> [Exercise brief]:
A complete response lists each line of the data below that includes the word "understand".

> [Records supplied]:
---
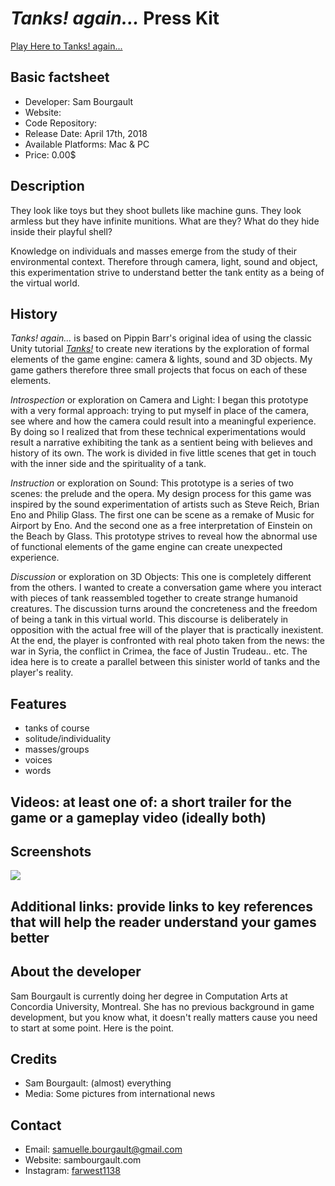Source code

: # *Tanks! again...* Press Kit

[Play Here to Tanks! again...]()

## Basic factsheet
- Developer: Sam Bourgault
- Website:
- Code Repository:
- Release Date: April 17th, 2018
- Available Platforms: Mac & PC
- Price: 0.00$

## Description

They look like toys but they shoot bullets like machine guns. They look armless but they have infinite munitions. What are they? What do they hide inside their playful shell?

Knowledge on individuals and masses emerge from the study of their environmental context. Therefore through camera, light, sound and object, this experimentation strive to understand better the tank entity as a being of the virtual world.


## History

*Tanks! again...* is based on Pippin Barr's original idea of using the classic Unity tutorial [*Tanks!*](https://unity3d.com/learn/tutorials/s/tanks-tutorial) to create new iterations by the exploration of formal elements of the game engine: camera & lights, sound and 3D objects. My game gathers therefore three small projects that focus on each of these elements.

 *Introspection* or exploration on Camera and Light: I began this prototype with a very formal approach: trying to put myself in place of the camera, see where and how the camera could result into a meaningful experience. By doing so I realized that from these technical experimentations would result a narrative exhibiting the tank as a sentient being with believes and history of its own. The work is divided in five little scenes that get in touch with the inner side and the spirituality of a tank.

*Instruction* or exploration on Sound: This prototype is a series of two scenes: the prelude and the opera. My design process for this game was inspired by the sound experimentation of artists such as Steve Reich, Brian Eno and Philip Glass. The first one can be scene as a remake of Music for Airport by Eno. And the second one as a free interpretation of Einstein on the Beach by Glass. This prototype strives to reveal how the abnormal use of functional elements of the game engine can create unexpected experience.

*Discussion* or exploration on 3D Objects: This one is completely different from the others. I wanted to create a conversation game where you interact with pieces of tank reassembled together to create strange humanoid creatures. The discussion turns around the concreteness and the freedom of being a tank in this virtual world. This discourse is deliberately in opposition with the actual free will of the player that is practically inexistent. At the end, the player is confronted with real photo taken from the news: the war in Syria, the conflict in Crimea, the face of Justin Trudeau.. etc. The idea here is to create a parallel between this sinister world of tanks and the player's reality.


## Features
- tanks of course
- solitude/individuality
- masses/groups
- voices
- words

## Videos: at least one of: a short trailer for the game or a gameplay video (ideally both)

## Screenshots
![](Images/img1)


## Additional links: provide links to key references that will help the reader understand your games better


## About the developer

Sam Bourgault is currently doing her degree in Computation Arts at Concordia University, Montreal. She has no previous background in game development, but you know what, it doesn't really matters cause you need to start at some point. Here is the point.


## Credits

- Sam Bourgault: (almost) everything
- Media: Some pictures from international news


## Contact
- Email: samuelle.bourgault@gmail.com
- Website: sambourgault.com
- Instagram: [farwest1138](https://www.instagram.com/farwest1138/)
---
> [Response for this exercise]:
Knowledge on individuals and masses emerge from the study of their environmental context. Therefore through camera, light, sound and object, this experimentation strive to understand better the tank entity as a being of the virtual world.
## Additional links: provide links to key references that will help the reader understand your games better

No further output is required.